In my effort to find or create the perfect Twitter utility, I’ve been experimenting with various url shorteners to see what kind of statistics they can give me. Today I started playing with Tr.im and, so far, I’m pretty happy with the results. One of my requirements is that it work with Twitterfeed, which I use to send RSS feeds directly to my Twitter account. What I’m looking for in terms of statistics is how many clicks each url gets, and then an overview of clicks for all links.
Tr.im isn’t quite my perfect Twitter stats service, but it’s the best I’ve seen so far (other than getting some 503, service unavailable errors, which may be related to Twitter issues). I’m able to see the clicks on up to 15 tweets – or tr.immed urls, as they call them – from the dashboard, along with aggregated country information for those tweets.

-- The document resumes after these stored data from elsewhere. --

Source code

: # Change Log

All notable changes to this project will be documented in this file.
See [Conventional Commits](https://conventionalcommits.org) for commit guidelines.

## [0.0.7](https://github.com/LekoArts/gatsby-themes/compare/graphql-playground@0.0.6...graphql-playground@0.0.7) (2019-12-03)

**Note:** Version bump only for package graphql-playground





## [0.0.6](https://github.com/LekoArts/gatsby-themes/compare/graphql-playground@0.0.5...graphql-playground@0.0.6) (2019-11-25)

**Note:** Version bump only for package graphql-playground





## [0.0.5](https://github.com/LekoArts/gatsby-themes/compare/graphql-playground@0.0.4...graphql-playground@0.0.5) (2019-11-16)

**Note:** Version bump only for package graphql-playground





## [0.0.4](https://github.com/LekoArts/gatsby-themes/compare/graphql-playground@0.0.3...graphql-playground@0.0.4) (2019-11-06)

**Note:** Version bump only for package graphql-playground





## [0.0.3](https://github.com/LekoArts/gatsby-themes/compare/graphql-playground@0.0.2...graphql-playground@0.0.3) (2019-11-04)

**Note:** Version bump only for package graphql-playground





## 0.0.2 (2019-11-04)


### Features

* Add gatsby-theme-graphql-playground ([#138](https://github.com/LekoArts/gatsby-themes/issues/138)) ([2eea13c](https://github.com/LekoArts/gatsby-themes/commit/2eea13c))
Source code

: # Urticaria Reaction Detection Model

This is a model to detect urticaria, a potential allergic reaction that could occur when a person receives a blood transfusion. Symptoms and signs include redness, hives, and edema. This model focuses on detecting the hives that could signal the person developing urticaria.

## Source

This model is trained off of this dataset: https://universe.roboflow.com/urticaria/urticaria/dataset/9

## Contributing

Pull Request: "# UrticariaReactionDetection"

The exciting part is when you drill down into one of your tweets. From the summary you can see the breakdown of humans vs. bots for the clicks (at least in their estimate), along with more detailed information about each of the human visitors, including location, operating system, client/web browser, and how long ago they clicked. On the timelines page, you can get a visual representation of when clicks happened for the first 72 hours (or at least you should, but it wasn’t working for me). Referrers will give you known websites that are referring to the url. Agents shows a breakdown of visitor browsers and operating systems (platforms) and the locations page will give you a breakdown of click location, similar to the summary (although now it includes bots).

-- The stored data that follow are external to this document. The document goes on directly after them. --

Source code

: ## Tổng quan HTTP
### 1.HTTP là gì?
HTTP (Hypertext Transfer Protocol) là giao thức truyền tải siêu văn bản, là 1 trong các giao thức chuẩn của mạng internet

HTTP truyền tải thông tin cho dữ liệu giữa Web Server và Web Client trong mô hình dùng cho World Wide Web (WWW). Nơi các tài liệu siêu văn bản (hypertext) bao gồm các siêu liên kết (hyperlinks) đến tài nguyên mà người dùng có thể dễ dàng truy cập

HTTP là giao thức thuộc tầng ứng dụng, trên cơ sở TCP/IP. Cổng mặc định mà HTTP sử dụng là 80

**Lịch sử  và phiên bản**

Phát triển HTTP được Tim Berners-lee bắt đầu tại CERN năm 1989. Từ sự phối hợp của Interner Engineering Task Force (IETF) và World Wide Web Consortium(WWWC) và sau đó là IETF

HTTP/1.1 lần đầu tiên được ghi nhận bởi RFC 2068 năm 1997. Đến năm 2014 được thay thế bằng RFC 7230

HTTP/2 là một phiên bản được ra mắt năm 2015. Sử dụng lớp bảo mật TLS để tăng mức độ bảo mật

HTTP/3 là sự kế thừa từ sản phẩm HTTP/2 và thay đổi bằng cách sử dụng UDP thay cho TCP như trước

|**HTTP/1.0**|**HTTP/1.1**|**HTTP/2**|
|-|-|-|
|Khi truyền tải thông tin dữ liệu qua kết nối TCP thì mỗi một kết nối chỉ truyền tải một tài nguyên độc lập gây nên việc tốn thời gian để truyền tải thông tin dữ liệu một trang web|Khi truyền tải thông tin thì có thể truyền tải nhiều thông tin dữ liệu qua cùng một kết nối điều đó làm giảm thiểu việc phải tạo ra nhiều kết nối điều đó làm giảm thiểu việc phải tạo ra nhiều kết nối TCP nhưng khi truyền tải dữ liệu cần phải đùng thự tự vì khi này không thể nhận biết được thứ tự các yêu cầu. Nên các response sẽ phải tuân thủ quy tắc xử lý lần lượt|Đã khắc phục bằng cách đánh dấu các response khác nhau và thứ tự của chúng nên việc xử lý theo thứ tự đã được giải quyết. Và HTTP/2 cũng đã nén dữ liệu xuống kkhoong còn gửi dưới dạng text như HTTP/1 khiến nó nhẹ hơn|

Tr.im, which is part of the Nambu network (a twitter client, currently for Mac and iphone), also offers some additional features, including a Firefox extention, a Mac dashboard widget, bookmarklets, and ubiquity scripts. For Mac users, the dashboard widget is a really nice addition which frees up a tab in your web browser. I’ve only been using Tr.im for a few hours, so we’ll see how it handles my tweets throughout the day – and whether something better catches my eye.